Why Racial Harmony is Not Just Another Day for Edmund

Retired teacher, Mr Edmund Rodrigues, 80, reflects on what racial harmony means to him and his family.

  • 12 Jul 2022
Edmund Rodrigues holding an old portrait of himself

Mr Edmund Rodrigues, holding an old portrait of him in his 20s, outside his house.

Edmund was only seven years old when he witnessed his first riot, the Maria Hertogh riot in December 1950. He and his siblings were preparing for bed when their neighbour screamed of imminent danger. 

“We realised that people were rioting in the direction of our house. So we quickly bolted the house down, shaking in fear. My parents, two sisters, and myself didn’t have much to defend ourselves with,” Edmund recounts. 

That was the first time Edmund came across the word “curfew”, and to date, he remembers the events so vividly.

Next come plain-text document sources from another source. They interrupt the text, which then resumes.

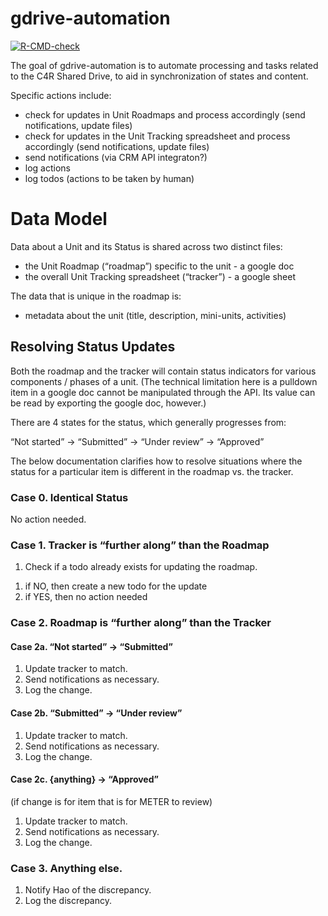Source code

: 
<!-- README.md is generated from README.Rmd. Please edit that file -->

# gdrive-automation

<!-- badges: start -->

[![R-CMD-check](https://github.com/c4r-io/gdrive-automation/actions/workflows/R-CMD-check.yaml/badge.svg)](https://github.com/c4r-io/gdrive-automation/actions/workflows/R-CMD-check.yaml)
<!-- badges: end -->

The goal of gdrive-automation is to automate processing and tasks
related to the C4R Shared Drive, to aid in synchronization of states and
content.

Specific actions include:

- check for updates in Unit Roadmaps and process accordingly (send
  notifications, update files)
- check for updates in the Unit Tracking spreadsheet and process
  accordingly (send notifications, update files)
- send notifications (via CRM API integraton?)
- log actions
- log todos (actions to be taken by human)

# Data Model

Data about a Unit and its Status is shared across two distinct files:

- the Unit Roadmap (“roadmap”) specific to the unit - a google doc
- the overall Unit Tracking spreadsheet (“tracker”) - a google sheet

The data that is unique in the roadmap is:

- metadata about the unit (title, description, mini-units, activities)

## Resolving Status Updates

Both the roadmap and the tracker will contain status indicators for
various components / phases of a unit. (The technical limitation here is
a pulldown item in a google doc cannot be manipulated through the API.
Its value can be read by exporting the google doc, however.)

There are 4 states for the status, which generally progresses from:

“Not started” -\> “Submitted” -\> “Under review” -\> “Approved”

The below documentation clarifies how to resolve situations where the
status for a particular item is different in the roadmap vs. the
tracker.

### Case 0. Identical Status

No action needed.

### Case 1. Tracker is “further along” than the Roadmap

1.  Check if a todo already exists for updating the roadmap.

<!-- -->

1.  if NO, then create a new todo for the update
2.  if YES, then no action needed

### Case 2. Roadmap is “further along” than the Tracker

#### Case 2a. “Not started” -\> “Submitted”

1.  Update tracker to match.
2.  Send notifications as necessary.
3.  Log the change.

#### Case 2b. “Submitted” -\> “Under review”

1.  Update tracker to match.
2.  Send notifications as necessary.
3.  Log the change.

#### Case 2c. {anything} -\> “Approved”

(if change is for item that is for METER to review)

1.  Update tracker to match.
2.  Send notifications as necessary.
3.  Log the change.

### Case 3. Anything else.

1.  Notify Hao of the discrepancy.
2.  Log the discrepancy.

The peace that ensued for years

In 1955, the Rodrigues family moved to the Siglap area, which was then right next to a Malay Kampung. 

“The head of the kampung, Encik Sulaiman, gifted us with a banana tree seedling, as a gesture of welcoming our family into the community,” he recalls fondly.

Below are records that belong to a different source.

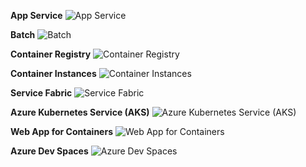 ﻿**App Service**
![App Service](https://dinowang.github.io/azure-services-icon/Artifacts/Containers/App+Service.svg)

**Batch**
![Batch](https://dinowang.github.io/azure-services-icon/Artifacts/Containers/Batch.svg)

**Container Registry**
![Container Registry](https://dinowang.github.io/azure-services-icon/Artifacts/Containers/Container+Registry.svg)

**Container Instances**
![Container Instances](https://dinowang.github.io/azure-services-icon/Artifacts/Containers/Container+Instances.svg)

**Service Fabric**
![Service Fabric](https://dinowang.github.io/azure-services-icon/Artifacts/Containers/Service+Fabric.svg)

**Azure Kubernetes Service (AKS)**
![Azure Kubernetes Service (AKS)](https://dinowang.github.io/azure-services-icon/Artifacts/Containers/Azure+Kubernetes+Service+(AKS).svg)

**Web App for Containers**
![Web App for Containers](https://dinowang.github.io/azure-services-icon/Artifacts/Containers/Web+App+for+Containers.svg)

**Azure Dev Spaces**
![Azure Dev Spaces](https://dinowang.github.io/azure-services-icon/Artifacts/Containers/Azure+Dev+Spaces.svg)


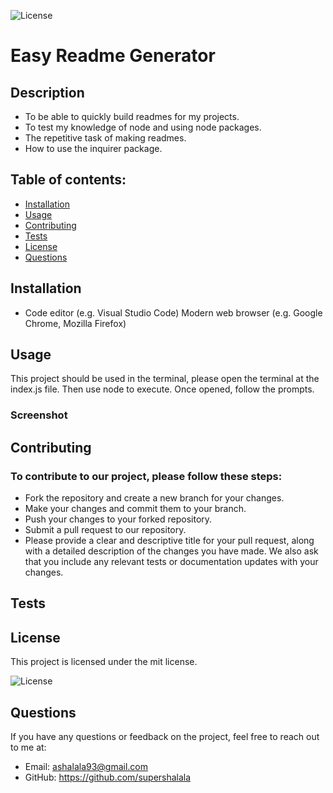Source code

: 

![License](https://img.shields.io/badge/License-mit-green.svg)

# Easy Readme Generator




## Description

- To be able to quickly build readmes for my projects.
- To test my knowledge of node and using node packages.
- The repetitive task of making readmes.
- How to use the inquirer package.



## Table of contents:

- [Installation](#installation)
- [Usage](#usage)
- [Contributing](#contributing)
- [Tests](#tests)
- [License](#license)
- [Questions](#questions)

## Installation

- Code editor (e.g. Visual Studio Code) Modern web browser (e.g. Google Chrome, Mozilla Firefox)

## Usage

This project should be used in the terminal, please open the terminal at the index.js file. Then use node to execute. Once opened, follow the prompts.

### Screenshot 





## Contributing


### To contribute to our project, please follow these steps:

- Fork the repository and create a new branch for your changes.
- Make your changes and commit them to your branch.
- Push your changes to your forked repository.
- Submit a pull request to our repository.
- Please provide a clear and descriptive title for your pull request, along with a detailed description of the changes you have made. We also ask that you include any relevant tests or documentation updates with your changes.


## Tests

## License

This project is licensed under the mit license.

![License](https://img.shields.io/badge/License-mit-green.svg)


## Questions

If you have any questions or feedback on the project, feel free to reach out to me at:

- Email: ashalala93@gmail.com
- GitHub: https://github.com/supershalala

According to Edmund, all the neighbouring families, regardless of race and religion, helped each other out and acted like one family unit. 

“When my friends and I wanted to go to parties at night, we would negotiate with one of the pakciks (i.e. uncles) to help ferry us there and back - sometimes secretly!” he laughs.
Edmund Rodrigues outside his house

Edmund, now 80, fondly recounts his interactions with the kampung neighbours.

The 1964 racial riots

What was meant to be a joyous year of marriage and new beginnings for Edmund became a vividly terrifying memory for him and his family. One afternoon, Edmund’s mother yelled frantically for him to drive to town to rescue his younger sister who was stuck in the area. 

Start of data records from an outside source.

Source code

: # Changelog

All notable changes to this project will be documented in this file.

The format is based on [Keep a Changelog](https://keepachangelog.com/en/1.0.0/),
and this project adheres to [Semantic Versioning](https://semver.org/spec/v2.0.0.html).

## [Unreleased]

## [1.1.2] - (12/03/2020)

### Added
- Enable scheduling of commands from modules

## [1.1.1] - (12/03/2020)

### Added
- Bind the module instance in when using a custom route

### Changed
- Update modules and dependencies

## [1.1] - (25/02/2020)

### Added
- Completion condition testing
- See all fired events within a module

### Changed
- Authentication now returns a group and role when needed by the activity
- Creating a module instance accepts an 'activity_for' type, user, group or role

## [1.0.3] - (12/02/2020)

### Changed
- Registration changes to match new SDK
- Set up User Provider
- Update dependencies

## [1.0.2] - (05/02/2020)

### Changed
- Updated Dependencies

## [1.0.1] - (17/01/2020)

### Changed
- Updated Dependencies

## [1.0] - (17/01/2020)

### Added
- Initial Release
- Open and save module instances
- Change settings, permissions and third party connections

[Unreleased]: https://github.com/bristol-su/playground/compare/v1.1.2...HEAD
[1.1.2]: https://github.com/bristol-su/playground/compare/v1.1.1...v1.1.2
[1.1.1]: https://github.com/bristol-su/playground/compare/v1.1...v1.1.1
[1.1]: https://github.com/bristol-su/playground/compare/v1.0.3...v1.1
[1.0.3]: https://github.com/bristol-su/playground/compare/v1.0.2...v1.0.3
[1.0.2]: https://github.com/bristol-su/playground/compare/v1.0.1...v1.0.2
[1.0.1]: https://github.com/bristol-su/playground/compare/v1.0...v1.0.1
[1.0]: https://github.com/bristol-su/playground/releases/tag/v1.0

After reaching his sister’s office, they could not get a hold of her, and suspected that she had already found her escape. Edmund’s mother then decided that they needed to drop by CHIJ St Nicholas (now CHIJMES), where she was teaching, to warn the nuns about the situation. 

Edmund’s mother returned from the school with a little girl in tow, who had been waiting for her parents to pick her, but they never showed up. Her worry was that the little girl lived in Geylang, which was at the heart of the riots at that time. 

Edmund recalls,"It was utter chaos. People were hurling rocks at our car, cars were driving in different directions, and other people were running for their lives… We even passed by a corpse." 

Thankfully, they managed to get the little girl home safely. 

Back home, when the news broke that the riots were happening, Encik Sulaiman went from house to house, assuring the families that they were safe, and that “only over his dead body would the rioters be able to reach the Eurasian families staying in the area.”

Edmund recalls that these are words he would hold dear forever.

On what racial harmony means to him

Having experienced the riots, Edmund does not take racial harmony for granted.  He remembers an incident when his young daughter wanted to have a coconut, and instead of buying one off the streets, he told his daughter to go to the fence and ask the makcik (i.e. aunty) for a coconut from her coconut tree. 

“Sometimes, it is about finding the opportunities to further the good relations which already exist,” he laughs, recalling the look on his daughter’s face when she really got her coconut.

Edmund adds that “the sensitivities of other races have to be ingrained in everyone, and we must have a climate of respect for all races.”